■ About this exercise ■
Collect from the data below each line with "Book".

* * *

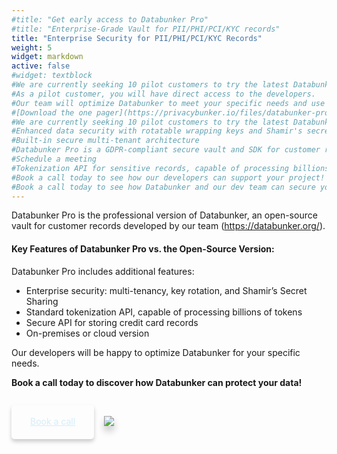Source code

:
 ```yaml
---
#title: "Get early access to Databunker Pro"
#title: "Enterprise-Grade Vault for PII/PHI/PCI/KYC records"
title: "Enterprise Security for PII/PHI/PCI/KYC Records"
weight: 5
widget: markdown
active: false
#widget: textblock
#We are currently seeking 10 pilot customers to try the latest Databunker Pro release.
#As a pilot customer, you will have direct access to the developers.
#Our team will optimize Databunker to meet your specific needs and use cases.
#[Download the one pager](https://privacybunker.io/files/databunker-pro.pdf).
#We are currently seeking 10 pilot customers to try the latest Databunker Pro release.
#Enhanced data security with rotatable wrapping keys and Shamir's secret-sharing protocol for data recovery
#Built-in secure multi-tenant architecture
#Databunker Pro is a GDPR-compliant secure vault and SDK for customer records. It addresses several challenges, including data security, multi-tenancy, privacy by design, data minimization, user auditing, privacy-compliant logging, automation of data subject requests, and more.
#Schedule a meeting
#Tokenization API for sensitive records, capable of processing billions of tokens
#Book a call today to see how our developers can support your project!
#Book a call today to see how Databunker and our dev team can secure your startup!
---
```

Databunker Pro is the professional version of Databunker, an open-source vault for customer records developed by our team (https://databunker.org/).

#### Key Features of Databunker Pro vs. the Open-Source Version:
Databunker Pro includes additional features:

* Enterprise security: multi-tenancy, key rotation, and Shamir’s Secret Sharing
* Standard tokenization API, capable of processing billions of tokens
* Secure API for storing credit card records
* On-premises or cloud version

Our developers will be happy to optimize Databunker for your specific needs.

**Book a call today to discover how Databunker can protect your data!**

&nbsp;

<a href="/api/meeting.php?a=databunkerpro" class="btn-primary btn-lg btn page-scroll mt-2" style="vertical-align:top;border-radius:5px!important;padding: 18px 30px 20px !important;box-shadow:0 4px 6px 0 rgba(0,0,0,0.2);border-color:#d4eef9;color:#d4eef9;">Book a call</a>&nbsp;&nbsp;&nbsp; <a href="/api/meeting.php?a=cloud" class="mt-2" style='display:inline-block;'><img src="/img/aws-marketplace-btn.svg" style='box-shadow:0 8px 12px 0 rgba(0,0,0,0.2);'/></a>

* * *

■ Answer box ■
#Book a call today to see how our developers can support your project!
#Book a call today to see how Databunker and our dev team can secure your startup!
**Book a call today to discover how Databunker can protect your data!**
<a href="/api/meeting.php?a=databunkerpro" class="btn-primary btn-lg btn page-scroll mt-2" style="vertical-align:top;border-radius:5px!important;padding: 18px 30px 20px !important;box-shadow:0 4px 6px 0 rgba(0,0,0,0.2);border-color:#d4eef9;color:#d4eef9;">Book a call</a>&nbsp;&nbsp;&nbsp; <a href="/api/meeting.php?a=cloud" class="mt-2" style='display:inline-block;'><img src="/img/aws-marketplace-btn.svg" style='box-shadow:0 8px 12px 0 rgba(0,0,0,0.2);'/></a>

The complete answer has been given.